Input
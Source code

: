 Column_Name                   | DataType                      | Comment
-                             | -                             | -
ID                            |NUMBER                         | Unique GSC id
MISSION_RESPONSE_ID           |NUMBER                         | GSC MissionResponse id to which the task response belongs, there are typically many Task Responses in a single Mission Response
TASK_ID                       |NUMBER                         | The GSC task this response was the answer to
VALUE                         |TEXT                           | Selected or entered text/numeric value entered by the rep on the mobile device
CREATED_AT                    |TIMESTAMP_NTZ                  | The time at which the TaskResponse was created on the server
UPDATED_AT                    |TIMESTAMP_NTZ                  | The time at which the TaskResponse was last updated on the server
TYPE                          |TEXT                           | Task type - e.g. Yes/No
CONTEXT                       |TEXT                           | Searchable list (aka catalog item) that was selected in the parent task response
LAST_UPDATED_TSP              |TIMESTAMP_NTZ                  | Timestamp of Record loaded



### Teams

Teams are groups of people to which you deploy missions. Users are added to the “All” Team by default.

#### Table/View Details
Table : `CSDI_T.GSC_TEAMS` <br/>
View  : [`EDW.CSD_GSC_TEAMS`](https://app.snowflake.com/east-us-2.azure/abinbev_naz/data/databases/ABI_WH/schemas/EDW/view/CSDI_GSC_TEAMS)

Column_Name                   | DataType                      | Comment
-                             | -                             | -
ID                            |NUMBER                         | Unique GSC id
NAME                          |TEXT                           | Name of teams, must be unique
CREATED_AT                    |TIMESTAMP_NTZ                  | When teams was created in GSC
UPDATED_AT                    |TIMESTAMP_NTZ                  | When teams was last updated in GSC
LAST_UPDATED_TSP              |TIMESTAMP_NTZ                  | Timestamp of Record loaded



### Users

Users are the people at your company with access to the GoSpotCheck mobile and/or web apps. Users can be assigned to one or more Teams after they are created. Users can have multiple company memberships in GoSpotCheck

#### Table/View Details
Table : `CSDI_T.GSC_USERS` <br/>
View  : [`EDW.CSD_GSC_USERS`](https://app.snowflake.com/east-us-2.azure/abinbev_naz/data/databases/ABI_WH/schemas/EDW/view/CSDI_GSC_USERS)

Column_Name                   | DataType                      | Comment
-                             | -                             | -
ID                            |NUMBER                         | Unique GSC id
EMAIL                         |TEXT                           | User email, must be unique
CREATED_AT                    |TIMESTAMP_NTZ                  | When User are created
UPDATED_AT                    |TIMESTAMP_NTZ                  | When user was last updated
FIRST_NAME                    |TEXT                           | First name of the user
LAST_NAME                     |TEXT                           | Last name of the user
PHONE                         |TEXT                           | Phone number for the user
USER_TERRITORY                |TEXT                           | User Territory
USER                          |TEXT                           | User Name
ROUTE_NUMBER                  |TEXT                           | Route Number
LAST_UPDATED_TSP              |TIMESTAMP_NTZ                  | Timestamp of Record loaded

Action item
Copy out the lines above with "Table" in them.

Answer to this task
#### Table/View Details
Table : `CSDI_T.GSC_TEAMS` <br/>
#### Table/View Details
Table : `CSDI_T.GSC_USERS` <br/>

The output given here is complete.